»»

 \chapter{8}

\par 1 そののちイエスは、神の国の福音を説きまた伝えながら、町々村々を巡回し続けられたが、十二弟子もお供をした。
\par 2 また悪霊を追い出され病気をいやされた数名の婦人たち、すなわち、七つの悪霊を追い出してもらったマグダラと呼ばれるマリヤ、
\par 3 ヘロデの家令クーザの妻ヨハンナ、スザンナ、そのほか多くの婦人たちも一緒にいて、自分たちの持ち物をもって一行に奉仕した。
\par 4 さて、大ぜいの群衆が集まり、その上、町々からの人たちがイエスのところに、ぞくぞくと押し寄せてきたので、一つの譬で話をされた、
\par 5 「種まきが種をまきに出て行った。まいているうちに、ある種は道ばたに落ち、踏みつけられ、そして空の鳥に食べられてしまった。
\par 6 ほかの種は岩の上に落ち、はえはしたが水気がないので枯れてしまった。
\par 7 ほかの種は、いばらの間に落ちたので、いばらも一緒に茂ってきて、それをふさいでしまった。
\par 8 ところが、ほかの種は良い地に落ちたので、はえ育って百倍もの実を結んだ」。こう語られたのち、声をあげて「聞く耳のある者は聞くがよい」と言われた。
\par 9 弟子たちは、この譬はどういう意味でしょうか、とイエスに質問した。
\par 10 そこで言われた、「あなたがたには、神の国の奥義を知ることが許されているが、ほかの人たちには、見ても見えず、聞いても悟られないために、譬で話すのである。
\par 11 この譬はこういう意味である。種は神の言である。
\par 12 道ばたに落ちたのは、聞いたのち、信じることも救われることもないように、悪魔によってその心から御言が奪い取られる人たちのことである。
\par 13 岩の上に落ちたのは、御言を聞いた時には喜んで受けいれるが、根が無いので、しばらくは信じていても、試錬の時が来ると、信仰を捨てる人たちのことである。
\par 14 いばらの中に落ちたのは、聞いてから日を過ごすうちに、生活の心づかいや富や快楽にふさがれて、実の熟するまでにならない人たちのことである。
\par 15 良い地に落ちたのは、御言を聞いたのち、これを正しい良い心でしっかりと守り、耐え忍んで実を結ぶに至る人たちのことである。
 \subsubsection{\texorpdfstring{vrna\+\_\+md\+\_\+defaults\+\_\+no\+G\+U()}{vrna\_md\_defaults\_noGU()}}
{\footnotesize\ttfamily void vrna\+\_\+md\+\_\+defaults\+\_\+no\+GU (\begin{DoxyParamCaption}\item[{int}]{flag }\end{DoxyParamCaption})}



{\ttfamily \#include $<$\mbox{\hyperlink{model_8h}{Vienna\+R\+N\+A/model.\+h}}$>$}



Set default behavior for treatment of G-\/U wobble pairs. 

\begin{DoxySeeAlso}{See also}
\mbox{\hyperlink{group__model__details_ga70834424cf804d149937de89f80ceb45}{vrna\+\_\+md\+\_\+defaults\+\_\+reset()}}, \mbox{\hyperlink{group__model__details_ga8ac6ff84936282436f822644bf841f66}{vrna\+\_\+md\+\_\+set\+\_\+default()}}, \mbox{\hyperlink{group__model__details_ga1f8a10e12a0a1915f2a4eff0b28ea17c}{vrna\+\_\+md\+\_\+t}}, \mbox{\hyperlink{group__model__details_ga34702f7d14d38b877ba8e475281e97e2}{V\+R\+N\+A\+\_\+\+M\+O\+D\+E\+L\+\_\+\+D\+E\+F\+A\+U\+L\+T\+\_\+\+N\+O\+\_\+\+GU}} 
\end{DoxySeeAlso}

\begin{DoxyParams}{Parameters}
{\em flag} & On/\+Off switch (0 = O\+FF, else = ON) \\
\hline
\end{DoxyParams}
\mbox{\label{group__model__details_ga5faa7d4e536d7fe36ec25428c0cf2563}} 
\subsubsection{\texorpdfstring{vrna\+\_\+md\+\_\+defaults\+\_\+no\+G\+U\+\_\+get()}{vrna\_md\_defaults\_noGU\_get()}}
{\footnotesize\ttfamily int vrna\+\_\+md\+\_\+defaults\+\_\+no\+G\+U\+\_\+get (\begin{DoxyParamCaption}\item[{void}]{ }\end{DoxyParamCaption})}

««

_TASK GOAL_
An exact transcription of all the material above is the expected answer.

_RESULT OF THE TASK_
 \chapter{8}

\par 1 そののちイエスは、神の国の福音を説きまた伝えながら、町々村々を巡回し続けられたが、十二弟子もお供をした。
\par 2 また悪霊を追い出され病気をいやされた数名の婦人たち、すなわち、七つの悪霊を追い出してもらったマグダラと呼ばれるマリヤ、
\par 3 ヘロデの家令クーザの妻ヨハンナ、スザンナ、そのほか多くの婦人たちも一緒にいて、自分たちの持ち物をもって一行に奉仕した。
\par 4 さて、大ぜいの群衆が集まり、その上、町々からの人たちがイエスのところに、ぞくぞくと押し寄せてきたので、一つの譬で話をされた、
\par 5 「種まきが種をまきに出て行った。まいているうちに、ある種は道ばたに落ち、踏みつけられ、そして空の鳥に食べられてしまった。
\par 6 ほかの種は岩の上に落ち、はえはしたが水気がないので枯れてしまった。
\par 7 ほかの種は、いばらの間に落ちたので、いばらも一緒に茂ってきて、それをふさいでしまった。
\par 8 ところが、ほかの種は良い地に落ちたので、はえ育って百倍もの実を結んだ」。こう語られたのち、声をあげて「聞く耳のある者は聞くがよい」と言われた。
\par 9 弟子たちは、この譬はどういう意味でしょうか、とイエスに質問した。
\par 10 そこで言われた、「あなたがたには、神の国の奥義を知ることが許されているが、ほかの人たちには、見ても見えず、聞いても悟られないために、譬で話すのである。
\par 11 この譬はこういう意味である。種は神の言である。
\par 12 道ばたに落ちたのは、聞いたのち、信じることも救われることもないように、悪魔によってその心から御言が奪い取られる人たちのことである。
\par 13 岩の上に落ちたのは、御言を聞いた時には喜んで受けいれるが、根が無いので、しばらくは信じていても、試錬の時が来ると、信仰を捨てる人たちのことである。
\par 14 いばらの中に落ちたのは、聞いてから日を過ごすうちに、生活の心づかいや富や快楽にふさがれて、実の熟するまでにならない人たちのことである。
\par 15 良い地に落ちたのは、御言を聞いたのち、これを正しい良い心でしっかりと守り、耐え忍んで実を結ぶに至る人たちのことである。
 \subsubsection{\texorpdfstring{vrna\+\_\+md\+\_\+defaults\+\_\+no\+G\+U()}{vrna\_md\_defaults\_noGU()}}
{\footnotesize\ttfamily void vrna\+\_\+md\+\_\+defaults\+\_\+no\+GU (\begin{DoxyParamCaption}\item[{int}]{flag }\end{DoxyParamCaption})}



{\ttfamily \#include $<$\mbox{\hyperlink{model_8h}{Vienna\+R\+N\+A/model.\+h}}$>$}



Set default behavior for treatment of G-\/U wobble pairs. 

\begin{DoxySeeAlso}{See also}
\mbox{\hyperlink{group__model__details_ga70834424cf804d149937de89f80ceb45}{vrna\+\_\+md\+\_\+defaults\+\_\+reset()}}, \mbox{\hyperlink{group__model__details_ga8ac6ff84936282436f822644bf841f66}{vrna\+\_\+md\+\_\+set\+\_\+default()}}, \mbox{\hyperlink{group__model__details_ga1f8a10e12a0a1915f2a4eff0b28ea17c}{vrna\+\_\+md\+\_\+t}}, \mbox{\hyperlink{group__model__details_ga34702f7d14d38b877ba8e475281e97e2}{V\+R\+N\+A\+\_\+\+M\+O\+D\+E\+L\+\_\+\+D\+E\+F\+A\+U\+L\+T\+\_\+\+N\+O\+\_\+\+GU}} 
\end{DoxySeeAlso}

\begin{DoxyParams}{Parameters}
{\em flag} & On/\+Off switch (0 = O\+FF, else = ON) \\
\hline
\end{DoxyParams}
\mbox{\label{group__model__details_ga5faa7d4e536d7fe36ec25428c0cf2563}} 
\subsubsection{\texorpdfstring{vrna\+\_\+md\+\_\+defaults\+\_\+no\+G\+U\+\_\+get()}{vrna\_md\_defaults\_noGU\_get()}}
{\footnotesize\ttfamily int vrna\+\_\+md\+\_\+defaults\+\_\+no\+G\+U\+\_\+get (\begin{DoxyParamCaption}\item[{void}]{ }\end{DoxyParamCaption})}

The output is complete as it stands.